Abe described the radiation particles as an “invisible snow”, “A snow you can’t see has covered the area, and has brought a long, long winter to Fukushima,” he said. Abe’s organization called, “Make a wish upon flowers,” aimed to reduce the volume of radiation in Fukushima by using certain plants’ natural ability to reduce toxic materials in the ground. With his volunteer group, comprised of about 100 members, he planted sunflowers where radiation levels were high. Abe hoped to lower the level of radiation and through that ease stress and anxiety experienced by the residents. He also strongly believed that his actions will tackle the prevalent sense of stagnation and help cultivate a sense of hope.
The monk is also a father of three boys, each in high school, junior high and elementary school. Two of the boys have already decided to become monks and the youngest will likely follow suit in the near future. Abe said, ”I worry that I have to bring up my children in this sort of environment… but if he also decides to take this path, even though he is a child, he should stay in this neighborhood and listen to the people’s anguish, rooting himself in the community. “ “But I leave the final decision to him”, he added.
His wife, Michiko, 42, told me that she was indeed worried about her children, but at the same time, after all, this was their home. That is why she decided to cope with the situation in the long term and protect her family as best as she could by herself. She said their 8-year old son was very anxious for a few months following the disaster, but finally seems like he is starting to find his ways to deal with his stress. She recalls that he would cry when he heard noise of a strong wind and rain. One day he came back from school crying after he got soaked wet in the rain. The son shouted at her, ”why didn’t you pick me up from school?!” as balls of tears rolled down his cheeks. He told her that his friend had told him that he would die if he gets wet in radiated rain.
I asked the boy directly about his concerns about radiation. “I am scared,” said the boy. “But I try not to think about it, since it keeps me from doing anything else.” Even a small child was trying to find ways to cope with his fear and adapt to the new environment. But I saw a glimpse of bright future in his eyes when he told me “I hope to become like my father when I grow up. I admire him because he gives energy to the people of Fukushima.”

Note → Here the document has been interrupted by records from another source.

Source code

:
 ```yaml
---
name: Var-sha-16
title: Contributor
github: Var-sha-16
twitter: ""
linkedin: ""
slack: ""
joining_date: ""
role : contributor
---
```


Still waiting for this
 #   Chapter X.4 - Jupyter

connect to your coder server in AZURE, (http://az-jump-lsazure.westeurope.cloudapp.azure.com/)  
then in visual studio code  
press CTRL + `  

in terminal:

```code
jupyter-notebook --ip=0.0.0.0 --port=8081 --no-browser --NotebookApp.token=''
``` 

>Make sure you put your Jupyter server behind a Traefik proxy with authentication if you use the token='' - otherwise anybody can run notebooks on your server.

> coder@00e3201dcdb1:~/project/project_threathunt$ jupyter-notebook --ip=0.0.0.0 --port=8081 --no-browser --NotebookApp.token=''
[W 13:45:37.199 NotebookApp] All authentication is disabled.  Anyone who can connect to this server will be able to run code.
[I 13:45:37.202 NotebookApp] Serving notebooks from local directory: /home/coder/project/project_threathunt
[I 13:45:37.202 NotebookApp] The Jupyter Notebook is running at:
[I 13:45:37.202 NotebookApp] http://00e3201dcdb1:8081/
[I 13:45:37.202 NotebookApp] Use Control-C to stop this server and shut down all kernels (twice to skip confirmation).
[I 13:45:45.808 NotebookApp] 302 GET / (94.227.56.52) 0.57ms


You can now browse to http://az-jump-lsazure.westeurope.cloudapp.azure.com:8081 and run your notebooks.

What moved me most was to see the residents not give up their hopes and strive to overcome their predicament. The three days that I spent with the monk’s family were very moving. They were like a blessing to me. The monk also had his motives to tell me his story. He looked into my eyes and said: “Media outlets have the obligation to reveal and bring everything into the light, so that the people can make their decisions.” By making everything clear, the media can help stop the spread of bad rumors and lower the anxiety while speeding up the recovery process, he said.
As I took the train back from Fukushima to Tokyo, I thought about his family and especially about the boy. How old will he be by the time the “invisible snow” in Fukushima melts and disappears? I imagined him become like his father, smiling in the middle of a sunflower field, free from the fear of radiation.